It's going to go through all these images that we've already put into our folders and extracts the scene print from that. It does all the scaling down that has to happen and will then in the end, train and model based on that. So, it's a pretty complex task, but you see for you, it's really just one line of code, and in the end, you should get out of it, a model that you can actually use in your application.
Let's see as it just finishes. We're almost there. And voila, we have our model.
Now, that model, I've already referenced in my robot shop application. This is what we see here now. As you can see, this is my image classifier. It's 148 kilobytes. That's smaller than the little startup screen that I actually have. So, one thing I want to highlight here already, and we're going to go into that a little bit later. So, this image, that I need to pass into this has to be of a-- a color image and a 299 by 299 pixels. Strange layout but this is actually what a lot of these classifiers will do.

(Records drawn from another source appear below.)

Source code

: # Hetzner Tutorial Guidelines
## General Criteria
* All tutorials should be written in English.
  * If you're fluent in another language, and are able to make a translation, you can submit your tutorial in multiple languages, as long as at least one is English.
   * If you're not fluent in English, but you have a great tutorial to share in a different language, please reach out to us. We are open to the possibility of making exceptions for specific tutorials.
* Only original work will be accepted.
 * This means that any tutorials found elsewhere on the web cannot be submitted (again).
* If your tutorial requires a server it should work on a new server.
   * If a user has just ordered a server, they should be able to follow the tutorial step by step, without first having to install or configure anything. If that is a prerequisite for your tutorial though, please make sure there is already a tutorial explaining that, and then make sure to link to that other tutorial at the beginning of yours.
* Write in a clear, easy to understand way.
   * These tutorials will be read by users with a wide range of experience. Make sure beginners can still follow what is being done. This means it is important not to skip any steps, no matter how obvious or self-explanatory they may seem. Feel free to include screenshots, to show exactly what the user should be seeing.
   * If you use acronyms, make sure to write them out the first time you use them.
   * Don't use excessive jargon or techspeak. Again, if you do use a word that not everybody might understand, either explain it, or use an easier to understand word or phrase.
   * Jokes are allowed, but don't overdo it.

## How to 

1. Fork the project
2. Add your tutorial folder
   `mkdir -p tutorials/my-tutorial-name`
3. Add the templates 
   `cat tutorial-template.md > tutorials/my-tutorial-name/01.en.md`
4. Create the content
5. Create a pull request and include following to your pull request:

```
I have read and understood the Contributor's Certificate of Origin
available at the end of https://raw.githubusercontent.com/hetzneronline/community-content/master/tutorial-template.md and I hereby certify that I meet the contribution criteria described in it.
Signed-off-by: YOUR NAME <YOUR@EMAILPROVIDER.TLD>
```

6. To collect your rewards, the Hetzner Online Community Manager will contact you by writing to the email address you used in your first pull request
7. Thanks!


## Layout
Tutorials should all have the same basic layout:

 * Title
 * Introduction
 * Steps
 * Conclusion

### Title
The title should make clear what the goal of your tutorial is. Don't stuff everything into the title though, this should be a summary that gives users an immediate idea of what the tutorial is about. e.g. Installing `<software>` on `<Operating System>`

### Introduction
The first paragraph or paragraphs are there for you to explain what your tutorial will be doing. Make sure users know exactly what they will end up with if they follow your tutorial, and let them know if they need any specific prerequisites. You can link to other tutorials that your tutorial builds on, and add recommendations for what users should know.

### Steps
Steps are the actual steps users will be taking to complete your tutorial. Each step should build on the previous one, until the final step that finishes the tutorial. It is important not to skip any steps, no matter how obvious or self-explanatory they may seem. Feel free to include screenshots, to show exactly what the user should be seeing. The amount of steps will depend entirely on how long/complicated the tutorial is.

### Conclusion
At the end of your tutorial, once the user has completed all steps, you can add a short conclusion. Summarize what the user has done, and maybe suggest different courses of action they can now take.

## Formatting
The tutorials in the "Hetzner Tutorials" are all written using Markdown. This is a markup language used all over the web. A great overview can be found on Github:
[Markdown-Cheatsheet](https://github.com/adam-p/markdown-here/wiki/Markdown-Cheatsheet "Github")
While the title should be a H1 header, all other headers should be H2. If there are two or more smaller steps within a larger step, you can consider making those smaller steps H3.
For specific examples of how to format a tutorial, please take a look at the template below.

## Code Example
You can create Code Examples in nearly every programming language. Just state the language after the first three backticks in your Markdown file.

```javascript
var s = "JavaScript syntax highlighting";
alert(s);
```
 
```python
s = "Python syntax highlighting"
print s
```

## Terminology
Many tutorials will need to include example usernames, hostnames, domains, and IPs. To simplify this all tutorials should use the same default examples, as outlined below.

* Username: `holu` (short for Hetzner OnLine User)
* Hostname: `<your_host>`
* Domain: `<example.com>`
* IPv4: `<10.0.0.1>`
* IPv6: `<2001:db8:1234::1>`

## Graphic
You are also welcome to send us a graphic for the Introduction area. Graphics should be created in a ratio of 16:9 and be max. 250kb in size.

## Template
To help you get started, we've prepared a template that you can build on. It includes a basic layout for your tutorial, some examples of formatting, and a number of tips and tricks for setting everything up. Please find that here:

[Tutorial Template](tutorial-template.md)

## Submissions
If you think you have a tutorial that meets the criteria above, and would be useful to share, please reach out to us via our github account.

So, now I have hopefully a model that will understand it. Now, I need to go into my sophisticated product database which is just a key list.
And I'm going to add my Servo to that.
So, I'm going to rename this one here. This is Servo. I'm giving it a label. This is actually what we're going to see. This is a servo motor and let's say this is a motor that goes swish, swish.
Very technical. Alright.
Let's see if this works.
I'm going to run my application now.
That's -- okay.
Let's try it. There's our servo motor. Just to put this in perspective. This was a world first that you saw. A classifier being trained live on stage, from photos, all the way into the final application. I was a bit sweating about this demo .
Now we've seen how it works. There's a few things I want to highlight actually when we actually go through the code. So, I promise, we're going to live code here a little bit. Okay, let me take everything away that we don't need to look at right now. And make this a bit bigger. Okay, so, how did I solve all this? So, we started, we actually created a Sequence Request Handler. This is the one that I'm going to use for my registration work, just as Sergei already explained in the earlier session, this is good for tracking objects.
I will create my request, put them into one array, and now what do you see here for the registration? Just keeping like the last 15 registration results, and then I'm going to do some analysis on that and see if actually I'm holding still.
I'm going to keep one buffer that I'm holding onto while I'm analyzing this. This is actually when I run my classification.
And since this can be a longer running task, I'm actually going to run this on a separate queue. Alright, here's some code that I actually just used to open. This is actually like the little panel that we saw. But the important part is actually, "So, how do I setup my Vision task?" So, I'm going to do two tasks. I'm going to do a barcode request and I'm going to do my classification request. So, I set up my barcode request.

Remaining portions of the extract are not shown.